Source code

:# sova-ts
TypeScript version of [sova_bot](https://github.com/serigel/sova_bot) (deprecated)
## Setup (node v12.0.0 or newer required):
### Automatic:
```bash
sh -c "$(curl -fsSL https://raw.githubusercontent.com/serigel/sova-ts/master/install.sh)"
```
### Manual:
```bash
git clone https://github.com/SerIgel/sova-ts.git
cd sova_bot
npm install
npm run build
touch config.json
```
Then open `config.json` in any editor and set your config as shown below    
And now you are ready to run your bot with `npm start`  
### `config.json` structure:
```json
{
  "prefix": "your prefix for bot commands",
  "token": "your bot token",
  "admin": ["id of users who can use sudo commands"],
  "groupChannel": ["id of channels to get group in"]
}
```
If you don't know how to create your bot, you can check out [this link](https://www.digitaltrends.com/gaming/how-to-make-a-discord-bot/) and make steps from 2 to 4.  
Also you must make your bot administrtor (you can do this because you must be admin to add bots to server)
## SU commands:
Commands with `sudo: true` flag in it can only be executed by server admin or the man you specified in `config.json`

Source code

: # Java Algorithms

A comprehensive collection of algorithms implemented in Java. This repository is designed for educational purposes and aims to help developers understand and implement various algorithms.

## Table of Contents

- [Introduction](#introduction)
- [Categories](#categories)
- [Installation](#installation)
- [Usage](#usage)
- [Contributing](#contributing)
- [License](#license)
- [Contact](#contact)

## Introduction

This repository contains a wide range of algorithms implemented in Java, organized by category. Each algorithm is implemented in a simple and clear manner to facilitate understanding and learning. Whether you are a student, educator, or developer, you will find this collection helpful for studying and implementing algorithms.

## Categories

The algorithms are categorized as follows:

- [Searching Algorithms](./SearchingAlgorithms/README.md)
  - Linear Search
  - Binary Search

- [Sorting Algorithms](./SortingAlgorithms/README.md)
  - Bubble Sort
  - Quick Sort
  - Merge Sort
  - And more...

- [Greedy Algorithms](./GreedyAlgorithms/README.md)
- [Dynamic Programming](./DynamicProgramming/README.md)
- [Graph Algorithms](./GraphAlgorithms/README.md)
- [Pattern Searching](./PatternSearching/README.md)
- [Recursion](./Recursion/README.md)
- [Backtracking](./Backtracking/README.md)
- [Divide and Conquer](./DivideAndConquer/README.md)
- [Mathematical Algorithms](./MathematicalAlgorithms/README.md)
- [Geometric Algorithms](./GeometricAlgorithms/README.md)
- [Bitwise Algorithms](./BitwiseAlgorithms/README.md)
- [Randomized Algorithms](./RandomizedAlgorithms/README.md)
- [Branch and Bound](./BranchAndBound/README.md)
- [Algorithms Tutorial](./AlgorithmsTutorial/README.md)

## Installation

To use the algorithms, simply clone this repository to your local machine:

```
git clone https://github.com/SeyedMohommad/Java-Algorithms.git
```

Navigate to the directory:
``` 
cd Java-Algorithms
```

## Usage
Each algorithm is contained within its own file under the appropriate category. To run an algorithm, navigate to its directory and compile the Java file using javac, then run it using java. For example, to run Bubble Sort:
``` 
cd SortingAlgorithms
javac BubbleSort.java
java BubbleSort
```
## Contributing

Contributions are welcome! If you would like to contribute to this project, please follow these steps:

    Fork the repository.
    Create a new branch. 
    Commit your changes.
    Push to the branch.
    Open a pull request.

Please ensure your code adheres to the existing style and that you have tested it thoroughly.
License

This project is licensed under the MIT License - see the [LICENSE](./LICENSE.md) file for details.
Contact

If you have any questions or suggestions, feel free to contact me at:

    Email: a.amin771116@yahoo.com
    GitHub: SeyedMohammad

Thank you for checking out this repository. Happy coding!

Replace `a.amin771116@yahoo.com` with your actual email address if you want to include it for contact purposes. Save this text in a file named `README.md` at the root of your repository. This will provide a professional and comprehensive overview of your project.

◆ ◆ ◆

§ ABOUT THIS TASK: Only one part of the material above is to be transcribed, namely the lines starting with the line that has "## Table of Contents" and going on through the line that has "## Introduction", exactly as they stand.

§ WRITTEN SOLUTION:
## Table of Contents

- [Introduction](#introduction)
- [Categories](#categories)
- [Installation](#installation)
- [Usage](#usage)
- [Contributing](#contributing)
- [License](#license)
- [Contact](#contact)

## Introduction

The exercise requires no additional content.